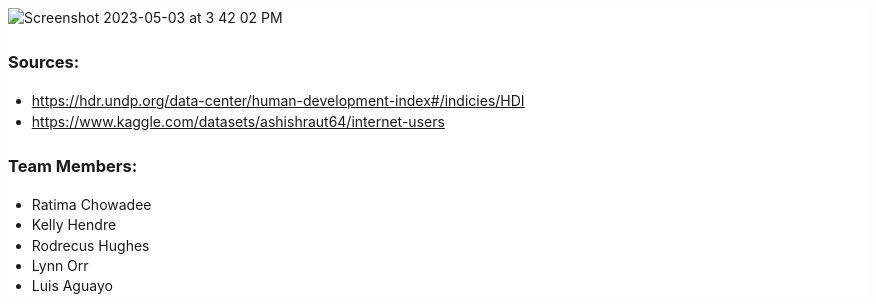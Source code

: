 <img width="1065" alt="Screenshot 2023-05-03 at 3 42 02 PM" src="https://user-images.githubusercontent.com/121995835/236028341-eeac49fb-93ce-422c-9523-78b8a63e4e8b.png">


### Sources:
* https://hdr.undp.org/data-center/human-development-index#/indicies/HDI
* https://www.kaggle.com/datasets/ashishraut64/internet-users

### Team Members:
- Ratima Chowadee
- Kelly Hendre
- Rodrecus Hughes
- Lynn Orr
- Luis Aguayo





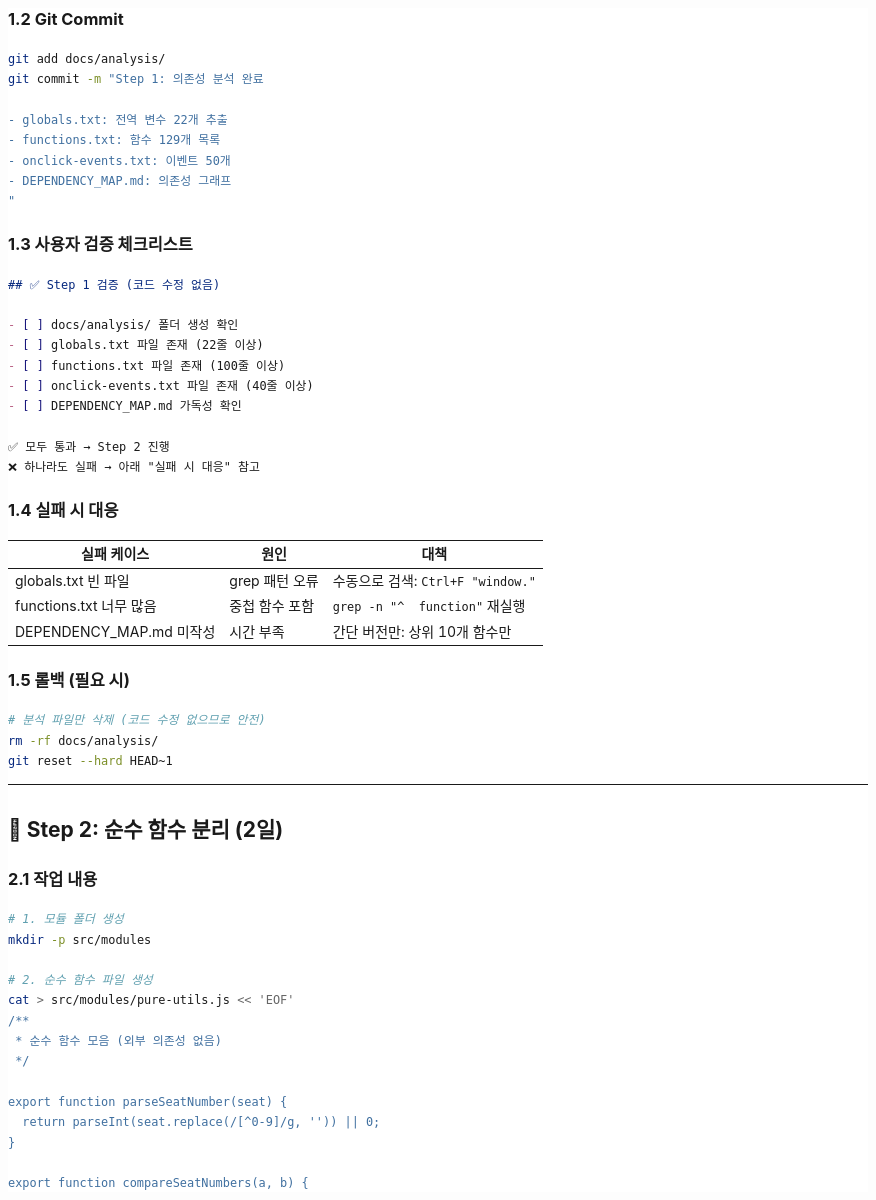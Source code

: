 ### 1.2 Git Commit
```bash
git add docs/analysis/
git commit -m "Step 1: 의존성 분석 완료

- globals.txt: 전역 변수 22개 추출
- functions.txt: 함수 129개 목록
- onclick-events.txt: 이벤트 50개
- DEPENDENCY_MAP.md: 의존성 그래프
"
```

### 1.3 사용자 검증 체크리스트

```markdown
## ✅ Step 1 검증 (코드 수정 없음)

- [ ] docs/analysis/ 폴더 생성 확인
- [ ] globals.txt 파일 존재 (22줄 이상)
- [ ] functions.txt 파일 존재 (100줄 이상)
- [ ] onclick-events.txt 파일 존재 (40줄 이상)
- [ ] DEPENDENCY_MAP.md 가독성 확인

✅ 모두 통과 → Step 2 진행
❌ 하나라도 실패 → 아래 "실패 시 대응" 참고
```

### 1.4 실패 시 대응

| 실패 케이스 | 원인 | 대책 |
|-----------|------|------|
| globals.txt 빈 파일 | grep 패턴 오류 | 수동으로 검색: `Ctrl+F "window."` |
| functions.txt 너무 많음 | 중첩 함수 포함 | `grep -n "^  function"` 재실행 |
| DEPENDENCY_MAP.md 미작성 | 시간 부족 | 간단 버전만: 상위 10개 함수만 |

### 1.5 롤백 (필요 시)
```bash
# 분석 파일만 삭제 (코드 수정 없으므로 안전)
rm -rf docs/analysis/
git reset --hard HEAD~1
```

---

## 📍 Step 2: 순수 함수 분리 (2일)

### 2.1 작업 내용
```bash
# 1. 모듈 폴더 생성
mkdir -p src/modules

# 2. 순수 함수 파일 생성
cat > src/modules/pure-utils.js << 'EOF'
/**
 * 순수 함수 모음 (외부 의존성 없음)
 */

export function parseSeatNumber(seat) {
  return parseInt(seat.replace(/[^0-9]/g, '')) || 0;
}

export function compareSeatNumbers(a, b) {
```
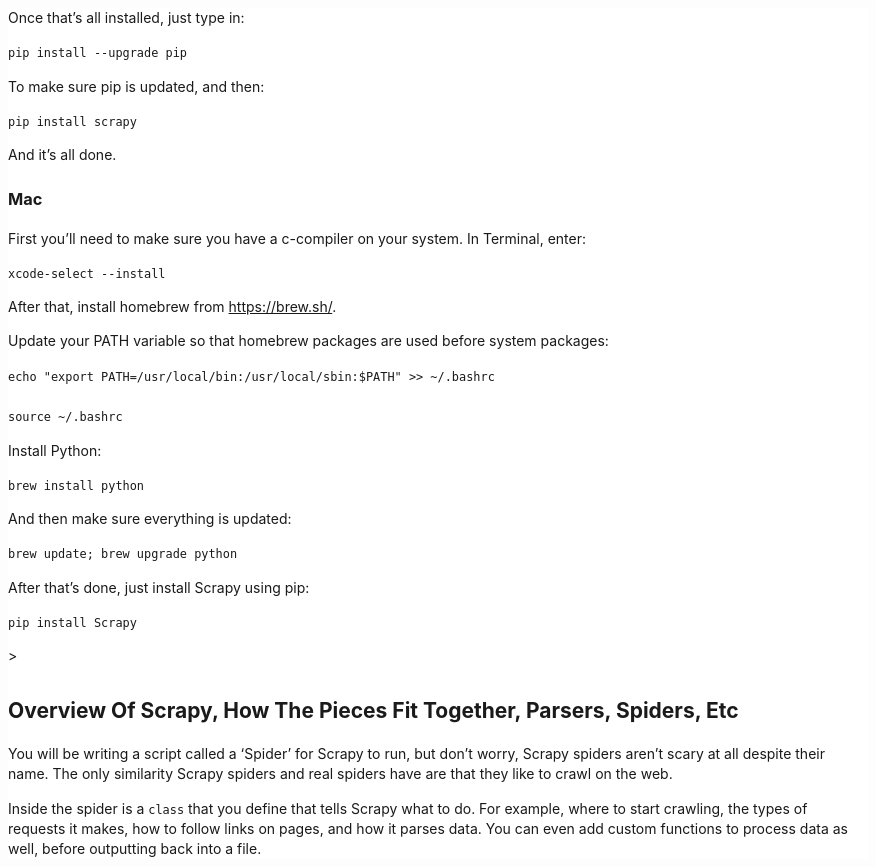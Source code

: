 <p>Once that’s all installed, just type in:</p>

<pre><code class="language-bash">pip install --upgrade pip
</code></pre>

<p>To make sure pip is updated, and then:</p>

<pre><code class="language-bash">pip install scrapy
</code></pre>

<p>And it’s all done.</p>

### Mac

<p>First you’ll need to make sure you have a c-compiler on your system. In Terminal, enter:</p>

<pre><code class="language-bash">xcode-select --install
</code></pre>

<p>After that, install homebrew from <a href="https://brew.sh/">https://brew.sh/</a>.</p>

<p>Update your PATH variable so that homebrew packages are used before system packages:</p>

<div class="break-out">

 <pre><code class="language-bash">echo "export PATH=/usr/local/bin:/usr/local/sbin:$PATH" >> &#126;/.bashrc

source &#126;/.bashrc
</code></pre>
</div>

<p>Install Python:</p>

<pre><code class="language-bash">brew install python
</code></pre>

<p>And then make sure everything is updated:</p>

<pre><code class="language-bash">brew update; brew upgrade python
</code></pre>

<p>After that’s done, just install Scrapy using pip:</p>

<pre><code class="language-bash">pip install Scrapy
</code></pre>>

## Overview Of Scrapy, How The Pieces Fit Together, Parsers, Spiders, Etc

<p>You will be writing a script called a ‘Spider’ for Scrapy to run, but don’t worry, Scrapy spiders aren’t scary at all despite their name. The only similarity Scrapy spiders and real spiders have are that they like to crawl on the web.</p>

<p>Inside the spider is a <code>class</code> that you define that tells Scrapy what to do. For example, where to start crawling, the types of requests it makes, how to follow links on pages, and how it parses data. You can even add custom functions to process data as well, before outputting back into a file.</p>
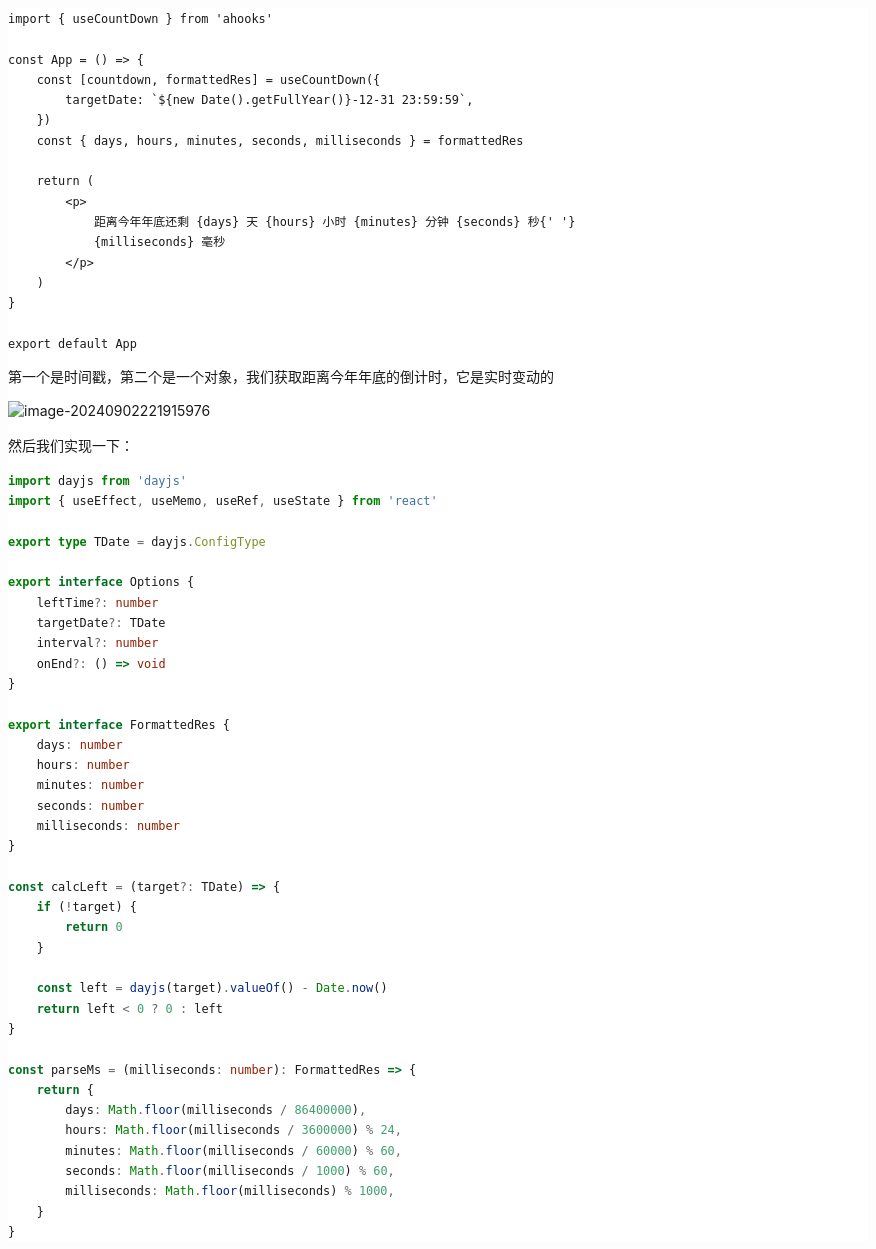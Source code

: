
 ```tsx
import { useCountDown } from 'ahooks'

const App = () => {
	const [countdown, formattedRes] = useCountDown({
		targetDate: `${new Date().getFullYear()}-12-31 23:59:59`,
	})
	const { days, hours, minutes, seconds, milliseconds } = formattedRes

	return (
		<p>
			距离今年年底还剩 {days} 天 {hours} 小时 {minutes} 分钟 {seconds} 秒{' '}
			{milliseconds} 毫秒
		</p>
	)
}

export default App
```

第一个是时间戳，第二个是一个对象，我们获取距离今年年底的倒计时，它是实时变动的

![image-20240902221915976](https://chen-1320883525.cos.ap-chengdu.myqcloud.com/img/image-20240902221915976.png)

然后我们实现一下：

```ts
import dayjs from 'dayjs'
import { useEffect, useMemo, useRef, useState } from 'react'

export type TDate = dayjs.ConfigType

export interface Options {
	leftTime?: number
	targetDate?: TDate
	interval?: number
	onEnd?: () => void
}

export interface FormattedRes {
	days: number
	hours: number
	minutes: number
	seconds: number
	milliseconds: number
}

const calcLeft = (target?: TDate) => {
	if (!target) {
		return 0
	}

	const left = dayjs(target).valueOf() - Date.now()
	return left < 0 ? 0 : left
}

const parseMs = (milliseconds: number): FormattedRes => {
	return {
		days: Math.floor(milliseconds / 86400000),
		hours: Math.floor(milliseconds / 3600000) % 24,
		minutes: Math.floor(milliseconds / 60000) % 60,
		seconds: Math.floor(milliseconds / 1000) % 60,
		milliseconds: Math.floor(milliseconds) % 1000,
	}
}
```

+++

§ Work required
Find the word "Math" in the material, then list each line that holds it.

§ Response to this exercise
		days: Math.floor(milliseconds / 86400000),
		hours: Math.floor(milliseconds / 3600000) % 24,
		minutes: Math.floor(milliseconds / 60000) % 60,
		seconds: Math.floor(milliseconds / 1000) % 60,
		milliseconds: Math.floor(milliseconds) % 1000,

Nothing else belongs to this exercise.